+++ Source material

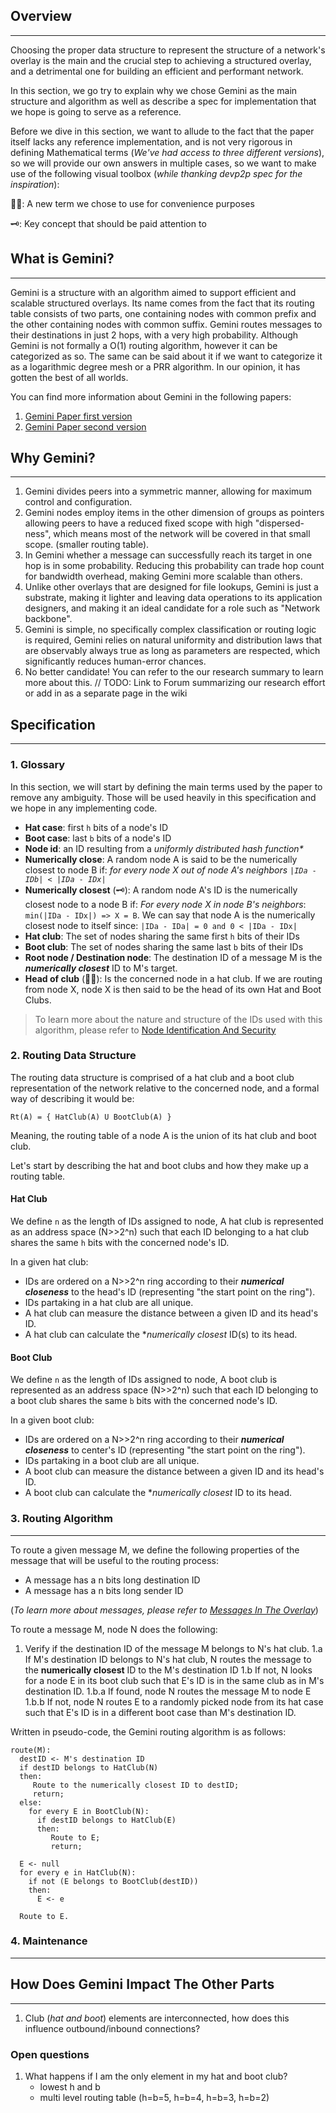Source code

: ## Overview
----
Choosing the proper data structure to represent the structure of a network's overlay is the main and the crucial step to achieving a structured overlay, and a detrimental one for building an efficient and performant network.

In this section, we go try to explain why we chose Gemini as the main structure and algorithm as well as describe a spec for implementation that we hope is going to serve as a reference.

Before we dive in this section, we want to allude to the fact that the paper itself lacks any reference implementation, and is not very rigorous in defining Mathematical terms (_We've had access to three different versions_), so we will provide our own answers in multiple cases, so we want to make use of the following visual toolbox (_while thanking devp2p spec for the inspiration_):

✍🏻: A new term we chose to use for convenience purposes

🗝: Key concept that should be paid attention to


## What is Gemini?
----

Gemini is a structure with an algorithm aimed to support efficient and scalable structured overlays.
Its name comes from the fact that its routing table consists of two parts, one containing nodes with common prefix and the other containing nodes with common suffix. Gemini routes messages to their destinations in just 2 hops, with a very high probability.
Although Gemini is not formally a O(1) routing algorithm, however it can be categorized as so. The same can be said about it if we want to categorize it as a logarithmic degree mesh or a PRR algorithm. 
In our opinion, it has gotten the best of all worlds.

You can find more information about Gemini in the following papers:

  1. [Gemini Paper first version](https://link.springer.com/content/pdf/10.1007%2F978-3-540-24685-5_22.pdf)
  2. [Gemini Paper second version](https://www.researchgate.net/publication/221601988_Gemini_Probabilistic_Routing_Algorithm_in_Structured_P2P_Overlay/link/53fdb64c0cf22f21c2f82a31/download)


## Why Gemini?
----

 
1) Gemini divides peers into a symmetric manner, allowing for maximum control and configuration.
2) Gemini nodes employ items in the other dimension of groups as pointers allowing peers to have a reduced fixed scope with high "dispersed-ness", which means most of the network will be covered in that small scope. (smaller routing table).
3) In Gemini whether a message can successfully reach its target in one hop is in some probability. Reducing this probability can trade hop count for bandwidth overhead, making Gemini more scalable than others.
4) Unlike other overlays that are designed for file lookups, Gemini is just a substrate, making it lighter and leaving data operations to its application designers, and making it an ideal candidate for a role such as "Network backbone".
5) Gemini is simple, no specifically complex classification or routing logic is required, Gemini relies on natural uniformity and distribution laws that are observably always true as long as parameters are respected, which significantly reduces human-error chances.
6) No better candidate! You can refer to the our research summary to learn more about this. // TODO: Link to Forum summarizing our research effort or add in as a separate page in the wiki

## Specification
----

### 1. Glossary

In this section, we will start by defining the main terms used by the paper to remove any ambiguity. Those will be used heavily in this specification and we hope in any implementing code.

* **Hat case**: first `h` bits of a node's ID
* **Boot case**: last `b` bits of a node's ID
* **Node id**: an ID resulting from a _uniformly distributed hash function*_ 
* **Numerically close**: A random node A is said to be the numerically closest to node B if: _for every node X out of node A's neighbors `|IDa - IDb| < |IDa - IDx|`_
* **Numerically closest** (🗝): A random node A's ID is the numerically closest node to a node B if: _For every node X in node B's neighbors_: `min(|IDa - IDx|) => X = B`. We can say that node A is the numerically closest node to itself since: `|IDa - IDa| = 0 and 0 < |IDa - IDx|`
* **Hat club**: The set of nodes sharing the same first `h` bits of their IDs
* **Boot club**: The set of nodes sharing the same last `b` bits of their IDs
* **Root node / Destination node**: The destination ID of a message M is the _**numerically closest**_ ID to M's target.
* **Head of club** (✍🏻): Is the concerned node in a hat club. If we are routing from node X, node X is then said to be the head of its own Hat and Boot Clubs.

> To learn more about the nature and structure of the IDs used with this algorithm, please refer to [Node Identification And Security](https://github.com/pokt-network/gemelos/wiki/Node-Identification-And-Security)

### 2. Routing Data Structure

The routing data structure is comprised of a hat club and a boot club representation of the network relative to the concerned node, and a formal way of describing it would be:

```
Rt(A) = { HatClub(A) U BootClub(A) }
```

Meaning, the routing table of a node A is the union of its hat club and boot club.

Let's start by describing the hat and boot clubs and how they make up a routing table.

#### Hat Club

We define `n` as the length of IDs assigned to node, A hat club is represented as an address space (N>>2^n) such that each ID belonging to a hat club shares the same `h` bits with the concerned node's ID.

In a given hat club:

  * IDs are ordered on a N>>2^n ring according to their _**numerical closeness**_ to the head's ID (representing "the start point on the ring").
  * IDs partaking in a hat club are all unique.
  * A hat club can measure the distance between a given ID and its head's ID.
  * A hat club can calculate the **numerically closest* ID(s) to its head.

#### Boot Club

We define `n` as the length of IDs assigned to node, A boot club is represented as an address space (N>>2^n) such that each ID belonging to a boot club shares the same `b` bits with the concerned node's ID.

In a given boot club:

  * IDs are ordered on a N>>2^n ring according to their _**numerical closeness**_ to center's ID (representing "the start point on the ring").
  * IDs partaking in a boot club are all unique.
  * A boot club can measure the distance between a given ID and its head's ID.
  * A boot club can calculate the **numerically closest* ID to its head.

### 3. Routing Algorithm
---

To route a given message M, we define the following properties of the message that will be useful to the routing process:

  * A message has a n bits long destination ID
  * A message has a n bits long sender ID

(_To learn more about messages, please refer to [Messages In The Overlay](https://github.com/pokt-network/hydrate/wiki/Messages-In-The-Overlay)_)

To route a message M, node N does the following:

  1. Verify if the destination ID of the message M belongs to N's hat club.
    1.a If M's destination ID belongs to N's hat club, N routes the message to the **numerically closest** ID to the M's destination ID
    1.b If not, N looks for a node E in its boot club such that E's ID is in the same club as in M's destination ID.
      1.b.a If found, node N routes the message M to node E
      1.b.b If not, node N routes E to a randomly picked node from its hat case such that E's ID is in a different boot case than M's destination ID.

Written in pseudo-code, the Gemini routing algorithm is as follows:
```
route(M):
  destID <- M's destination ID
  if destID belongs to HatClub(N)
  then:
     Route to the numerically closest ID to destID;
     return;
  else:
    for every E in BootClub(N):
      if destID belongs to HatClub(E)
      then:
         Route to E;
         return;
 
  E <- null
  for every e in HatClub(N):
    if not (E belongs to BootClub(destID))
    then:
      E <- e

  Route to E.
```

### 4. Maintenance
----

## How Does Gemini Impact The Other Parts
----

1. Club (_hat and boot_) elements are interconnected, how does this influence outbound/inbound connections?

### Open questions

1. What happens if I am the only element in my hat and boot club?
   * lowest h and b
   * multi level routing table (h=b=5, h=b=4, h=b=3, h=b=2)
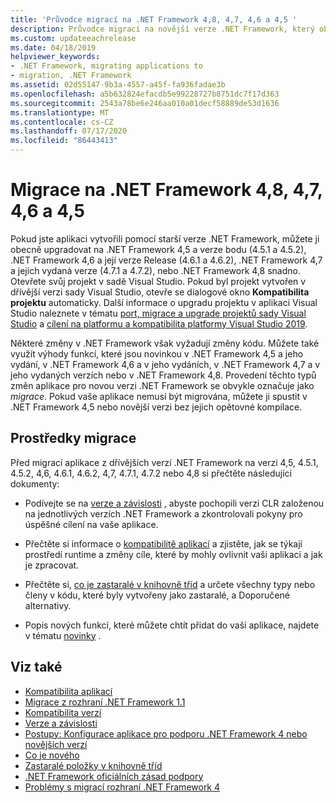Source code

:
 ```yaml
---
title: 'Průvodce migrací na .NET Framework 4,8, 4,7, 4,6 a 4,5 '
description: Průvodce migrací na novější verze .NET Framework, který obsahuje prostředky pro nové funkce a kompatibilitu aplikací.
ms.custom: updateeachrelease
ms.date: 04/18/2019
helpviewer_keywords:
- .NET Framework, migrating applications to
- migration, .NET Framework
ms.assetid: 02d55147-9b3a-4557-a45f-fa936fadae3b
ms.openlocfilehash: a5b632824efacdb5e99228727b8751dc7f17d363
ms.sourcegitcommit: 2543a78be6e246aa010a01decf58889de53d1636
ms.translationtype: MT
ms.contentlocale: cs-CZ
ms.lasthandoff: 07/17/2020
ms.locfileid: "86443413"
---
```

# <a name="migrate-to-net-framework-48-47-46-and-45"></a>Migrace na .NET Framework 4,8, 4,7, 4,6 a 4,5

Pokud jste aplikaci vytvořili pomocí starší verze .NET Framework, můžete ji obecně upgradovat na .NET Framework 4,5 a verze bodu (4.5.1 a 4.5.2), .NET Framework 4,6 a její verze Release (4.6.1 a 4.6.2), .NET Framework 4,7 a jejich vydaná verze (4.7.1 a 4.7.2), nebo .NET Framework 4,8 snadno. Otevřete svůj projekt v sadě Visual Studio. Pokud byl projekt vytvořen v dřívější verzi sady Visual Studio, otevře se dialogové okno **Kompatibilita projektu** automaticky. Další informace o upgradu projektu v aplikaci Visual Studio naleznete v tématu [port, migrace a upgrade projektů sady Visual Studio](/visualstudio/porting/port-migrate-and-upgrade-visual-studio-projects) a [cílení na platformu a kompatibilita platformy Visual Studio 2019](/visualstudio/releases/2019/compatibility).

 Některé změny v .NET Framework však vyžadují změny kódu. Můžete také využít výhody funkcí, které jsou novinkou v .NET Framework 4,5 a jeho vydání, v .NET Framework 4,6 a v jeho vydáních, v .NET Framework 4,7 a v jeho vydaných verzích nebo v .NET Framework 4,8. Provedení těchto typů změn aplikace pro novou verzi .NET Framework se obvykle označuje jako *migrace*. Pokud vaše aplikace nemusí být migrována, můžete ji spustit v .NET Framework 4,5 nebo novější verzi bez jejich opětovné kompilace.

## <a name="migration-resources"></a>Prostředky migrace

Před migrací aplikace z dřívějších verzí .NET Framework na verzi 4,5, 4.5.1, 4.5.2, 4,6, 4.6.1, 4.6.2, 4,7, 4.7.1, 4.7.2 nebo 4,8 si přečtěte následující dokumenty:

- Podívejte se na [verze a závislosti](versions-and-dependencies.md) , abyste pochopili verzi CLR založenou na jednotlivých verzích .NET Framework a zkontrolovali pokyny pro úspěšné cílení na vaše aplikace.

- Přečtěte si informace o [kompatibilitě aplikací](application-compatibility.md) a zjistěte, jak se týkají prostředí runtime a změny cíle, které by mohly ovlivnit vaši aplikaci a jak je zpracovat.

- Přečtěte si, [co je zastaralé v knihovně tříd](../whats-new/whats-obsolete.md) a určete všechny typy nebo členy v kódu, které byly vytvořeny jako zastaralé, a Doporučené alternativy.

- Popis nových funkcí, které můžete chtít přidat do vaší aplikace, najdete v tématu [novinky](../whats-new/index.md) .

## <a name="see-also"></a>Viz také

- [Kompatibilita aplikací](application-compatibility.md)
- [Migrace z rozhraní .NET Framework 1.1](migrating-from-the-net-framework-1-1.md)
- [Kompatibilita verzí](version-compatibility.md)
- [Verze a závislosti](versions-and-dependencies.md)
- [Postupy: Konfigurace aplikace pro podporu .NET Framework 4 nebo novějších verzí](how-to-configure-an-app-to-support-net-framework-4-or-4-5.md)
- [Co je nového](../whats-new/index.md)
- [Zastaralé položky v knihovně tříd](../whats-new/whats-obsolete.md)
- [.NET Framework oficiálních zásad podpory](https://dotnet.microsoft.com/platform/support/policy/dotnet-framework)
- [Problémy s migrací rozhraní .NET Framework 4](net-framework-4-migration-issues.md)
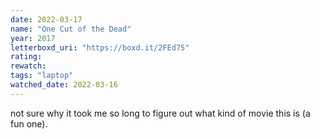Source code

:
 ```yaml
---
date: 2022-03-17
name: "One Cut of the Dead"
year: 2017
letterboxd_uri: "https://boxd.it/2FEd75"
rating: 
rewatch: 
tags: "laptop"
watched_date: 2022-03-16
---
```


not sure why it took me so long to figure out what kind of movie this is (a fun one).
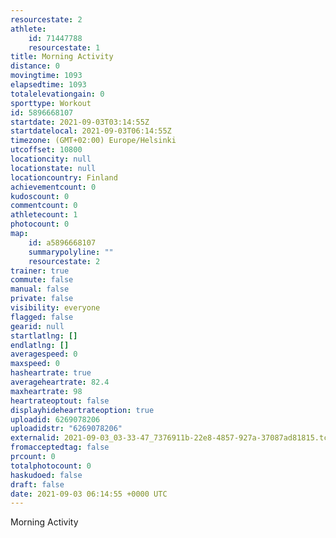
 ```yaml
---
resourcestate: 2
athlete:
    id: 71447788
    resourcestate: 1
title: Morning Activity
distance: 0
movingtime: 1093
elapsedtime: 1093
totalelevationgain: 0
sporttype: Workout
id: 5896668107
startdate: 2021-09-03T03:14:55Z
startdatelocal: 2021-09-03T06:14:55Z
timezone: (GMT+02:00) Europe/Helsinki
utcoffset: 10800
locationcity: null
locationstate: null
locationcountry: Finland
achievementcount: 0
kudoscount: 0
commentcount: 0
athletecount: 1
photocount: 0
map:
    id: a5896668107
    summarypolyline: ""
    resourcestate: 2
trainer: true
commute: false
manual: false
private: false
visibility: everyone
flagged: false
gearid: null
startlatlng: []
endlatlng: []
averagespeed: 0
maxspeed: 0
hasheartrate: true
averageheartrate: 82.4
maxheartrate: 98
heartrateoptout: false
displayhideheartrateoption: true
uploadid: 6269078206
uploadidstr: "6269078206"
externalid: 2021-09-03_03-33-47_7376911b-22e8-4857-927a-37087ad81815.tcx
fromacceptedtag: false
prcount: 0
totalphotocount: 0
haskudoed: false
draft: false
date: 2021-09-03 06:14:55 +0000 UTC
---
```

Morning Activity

++++++

◆ Task prompt: Could you set down verbatim the lines from the beginning of the entries above through the line containing "1) Gemini divides", both included, leaving out the pictures?

◆ Exercise response:
Source code

: ## Overview
----
Choosing the proper data structure to represent the structure of a network's overlay is the main and the crucial step to achieving a structured overlay, and a detrimental one for building an efficient and performant network.

In this section, we go try to explain why we chose Gemini as the main structure and algorithm as well as describe a spec for implementation that we hope is going to serve as a reference.

Before we dive in this section, we want to allude to the fact that the paper itself lacks any reference implementation, and is not very rigorous in defining Mathematical terms (_We've had access to three different versions_), so we will provide our own answers in multiple cases, so we want to make use of the following visual toolbox (_while thanking devp2p spec for the inspiration_):

✍🏻: A new term we chose to use for convenience purposes

🗝: Key concept that should be paid attention to


## What is Gemini?
----

Gemini is a structure with an algorithm aimed to support efficient and scalable structured overlays.
Its name comes from the fact that its routing table consists of two parts, one containing nodes with common prefix and the other containing nodes with common suffix. Gemini routes messages to their destinations in just 2 hops, with a very high probability.
Although Gemini is not formally a O(1) routing algorithm, however it can be categorized as so. The same can be said about it if we want to categorize it as a logarithmic degree mesh or a PRR algorithm. 
In our opinion, it has gotten the best of all worlds.

You can find more information about Gemini in the following papers:

  1. [Gemini Paper first version](https://link.springer.com/content/pdf/10.1007%2F978-3-540-24685-5_22.pdf)
  2. [Gemini Paper second version](https://www.researchgate.net/publication/221601988_Gemini_Probabilistic_Routing_Algorithm_in_Structured_P2P_Overlay/link/53fdb64c0cf22f21c2f82a31/download)


## Why Gemini?
----

 
1) Gemini divides peers into a symmetric manner, allowing for maximum control and configuration.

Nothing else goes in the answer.